I would call for him. Not rudely, mind you. Just a little call, from the couch.
But–nothing. Nary a peep in return. No Henry dashing to service. No calm and collected footsteps, no tray of culinary delights. Nothing.
Now, I know for a fact–my source being one P.J. Wodehouse–that butlers are meant to shimmer into service. Henry was meant to simply pop up, the thing already done the instant that the desire occurred to me.
But Henry did not. I will grant that I had never formally hired Henry. I will even grant you that I have never met a Henry (who wasn’t a cat). But I felt, on principle, Henry should just come. Good help would.

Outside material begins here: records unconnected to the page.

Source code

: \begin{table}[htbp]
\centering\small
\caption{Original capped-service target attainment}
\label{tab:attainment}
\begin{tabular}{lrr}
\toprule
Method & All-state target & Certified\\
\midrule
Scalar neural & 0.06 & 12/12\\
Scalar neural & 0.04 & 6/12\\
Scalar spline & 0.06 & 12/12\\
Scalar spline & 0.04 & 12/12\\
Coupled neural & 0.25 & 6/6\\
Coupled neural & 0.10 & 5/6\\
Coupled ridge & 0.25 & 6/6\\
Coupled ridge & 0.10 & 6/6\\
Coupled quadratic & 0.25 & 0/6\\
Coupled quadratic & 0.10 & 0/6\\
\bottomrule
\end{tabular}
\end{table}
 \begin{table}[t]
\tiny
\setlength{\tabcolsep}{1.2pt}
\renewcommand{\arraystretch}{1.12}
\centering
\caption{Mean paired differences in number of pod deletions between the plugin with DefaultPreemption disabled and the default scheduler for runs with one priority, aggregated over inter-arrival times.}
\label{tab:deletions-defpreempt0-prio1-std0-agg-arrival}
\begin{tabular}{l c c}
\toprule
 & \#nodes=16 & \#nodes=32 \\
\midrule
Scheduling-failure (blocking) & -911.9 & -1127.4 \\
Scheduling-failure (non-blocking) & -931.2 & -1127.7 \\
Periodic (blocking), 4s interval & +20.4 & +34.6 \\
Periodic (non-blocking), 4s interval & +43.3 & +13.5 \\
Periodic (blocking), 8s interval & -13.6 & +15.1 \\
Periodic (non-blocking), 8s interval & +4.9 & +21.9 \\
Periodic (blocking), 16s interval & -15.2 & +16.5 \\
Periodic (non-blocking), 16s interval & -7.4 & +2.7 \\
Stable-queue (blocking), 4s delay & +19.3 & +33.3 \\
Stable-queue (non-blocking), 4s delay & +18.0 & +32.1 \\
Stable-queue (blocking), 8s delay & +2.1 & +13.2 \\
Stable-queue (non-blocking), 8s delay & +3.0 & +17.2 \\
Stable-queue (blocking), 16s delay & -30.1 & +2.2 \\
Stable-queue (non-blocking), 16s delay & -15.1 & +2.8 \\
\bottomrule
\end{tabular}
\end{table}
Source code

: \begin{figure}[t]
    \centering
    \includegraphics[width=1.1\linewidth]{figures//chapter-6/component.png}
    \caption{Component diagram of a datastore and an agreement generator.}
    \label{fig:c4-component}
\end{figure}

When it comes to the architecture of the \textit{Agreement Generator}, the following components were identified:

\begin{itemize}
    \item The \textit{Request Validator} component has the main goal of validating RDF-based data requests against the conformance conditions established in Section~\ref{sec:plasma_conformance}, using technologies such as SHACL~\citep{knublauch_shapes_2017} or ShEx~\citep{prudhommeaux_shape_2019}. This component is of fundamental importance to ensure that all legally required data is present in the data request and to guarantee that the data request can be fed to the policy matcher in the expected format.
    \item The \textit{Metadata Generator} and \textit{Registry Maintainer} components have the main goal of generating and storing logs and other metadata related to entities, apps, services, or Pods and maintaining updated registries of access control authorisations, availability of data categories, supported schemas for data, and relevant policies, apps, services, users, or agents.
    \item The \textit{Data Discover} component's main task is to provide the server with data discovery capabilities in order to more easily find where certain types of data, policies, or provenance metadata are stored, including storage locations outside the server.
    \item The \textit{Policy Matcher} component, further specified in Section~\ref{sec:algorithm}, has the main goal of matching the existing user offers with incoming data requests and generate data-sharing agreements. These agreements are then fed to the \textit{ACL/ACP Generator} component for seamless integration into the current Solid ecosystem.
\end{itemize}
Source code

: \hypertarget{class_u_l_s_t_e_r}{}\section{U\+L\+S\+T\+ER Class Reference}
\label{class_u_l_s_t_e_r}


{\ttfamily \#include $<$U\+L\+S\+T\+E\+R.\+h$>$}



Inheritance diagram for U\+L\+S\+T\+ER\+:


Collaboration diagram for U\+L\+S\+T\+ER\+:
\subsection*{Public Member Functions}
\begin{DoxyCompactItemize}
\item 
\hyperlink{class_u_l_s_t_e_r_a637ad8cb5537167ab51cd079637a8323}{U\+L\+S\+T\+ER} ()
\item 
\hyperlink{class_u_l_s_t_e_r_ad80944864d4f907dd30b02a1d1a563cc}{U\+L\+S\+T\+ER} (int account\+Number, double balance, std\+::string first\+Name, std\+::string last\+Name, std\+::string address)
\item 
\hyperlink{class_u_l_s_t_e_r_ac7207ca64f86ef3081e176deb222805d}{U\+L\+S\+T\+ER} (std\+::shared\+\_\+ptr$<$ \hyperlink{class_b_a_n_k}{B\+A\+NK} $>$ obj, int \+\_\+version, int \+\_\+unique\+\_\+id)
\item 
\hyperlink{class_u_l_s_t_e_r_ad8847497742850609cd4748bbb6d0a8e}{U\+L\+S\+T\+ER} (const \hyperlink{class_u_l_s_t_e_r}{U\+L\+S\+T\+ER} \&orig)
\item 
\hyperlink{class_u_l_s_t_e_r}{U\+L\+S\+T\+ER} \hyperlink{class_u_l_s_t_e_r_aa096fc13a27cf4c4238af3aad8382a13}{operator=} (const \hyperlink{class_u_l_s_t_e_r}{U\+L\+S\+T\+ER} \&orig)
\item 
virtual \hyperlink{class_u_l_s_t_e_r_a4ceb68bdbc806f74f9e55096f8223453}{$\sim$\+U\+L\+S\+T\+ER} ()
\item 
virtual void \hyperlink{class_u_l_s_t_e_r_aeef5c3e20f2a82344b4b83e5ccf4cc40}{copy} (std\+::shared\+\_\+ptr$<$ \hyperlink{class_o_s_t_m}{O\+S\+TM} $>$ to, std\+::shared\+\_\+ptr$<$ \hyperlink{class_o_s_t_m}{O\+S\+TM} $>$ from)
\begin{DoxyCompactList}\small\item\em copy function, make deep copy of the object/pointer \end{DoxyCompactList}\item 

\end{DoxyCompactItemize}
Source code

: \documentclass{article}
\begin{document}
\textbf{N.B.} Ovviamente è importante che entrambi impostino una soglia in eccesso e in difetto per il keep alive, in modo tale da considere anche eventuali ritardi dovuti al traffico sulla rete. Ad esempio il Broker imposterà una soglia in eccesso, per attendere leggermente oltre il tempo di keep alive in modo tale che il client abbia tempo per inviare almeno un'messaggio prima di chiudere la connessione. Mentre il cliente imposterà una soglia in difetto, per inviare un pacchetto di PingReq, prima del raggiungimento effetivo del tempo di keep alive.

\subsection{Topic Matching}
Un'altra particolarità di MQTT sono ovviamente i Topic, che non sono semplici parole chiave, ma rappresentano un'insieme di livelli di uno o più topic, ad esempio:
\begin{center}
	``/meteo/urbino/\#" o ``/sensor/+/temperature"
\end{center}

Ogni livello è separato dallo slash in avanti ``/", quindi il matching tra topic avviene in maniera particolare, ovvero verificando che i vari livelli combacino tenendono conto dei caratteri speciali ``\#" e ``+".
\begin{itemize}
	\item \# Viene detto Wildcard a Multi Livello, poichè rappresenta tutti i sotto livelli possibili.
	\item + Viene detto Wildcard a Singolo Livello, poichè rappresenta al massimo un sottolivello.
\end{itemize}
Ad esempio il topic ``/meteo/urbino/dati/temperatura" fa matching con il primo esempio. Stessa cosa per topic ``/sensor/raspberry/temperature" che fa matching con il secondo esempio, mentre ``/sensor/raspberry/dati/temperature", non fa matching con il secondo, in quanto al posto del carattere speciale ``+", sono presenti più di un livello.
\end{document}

So I began thinking: Maybe if actually HIRED Henry, he’d come. I began imagining his face drop as he surveyed his new domicile, and my face dropping as he took over my couch. (Musing about this while starving on the couch being preferable to cooking dinner myself.)
And this brought to mind the other pressing question. What would Henry buttle?
So I texted someone from my couch to find the answer. And to my perturbation, it turned out that butlers head one’s household staff. Now, as I am the only member of my household staff, this means that if I hired Henry, he would be the boss of me.
That would not do. That position is already taken: I am the boss of me. And it’s a lifetime position–I checked before signing. So this was a bitter finding indeed.
Gone were my dreams of Henry. I reconciled myself to this fact, on the couch.
But then the tide turned. No, I was not called by a butler service letting me know they were having a promotion and I could have a free butler for a year with an option for renewal. Something a little more subtle, like me.
You see, it had occurred to me–What was Henry’s job? It was to satisfy my every whim, right? To be at my beck and call. To make my home a palace.
And what does A/C do? You get my drift, I think. Right before the heat wave, I made the call.
Henry I, who was installed in my bedroom window, is simply marvelous. While neither he nor Henry II, sitting enthroned in my living/dining room, are particularly SILENT Henries, I find I am willing to have a purring rather than a shimmering Henry. Just so long as when I snap my fingers they hop to service…
Every woman should have a Henry. And probably every man, too. Bertie Wooster would agree.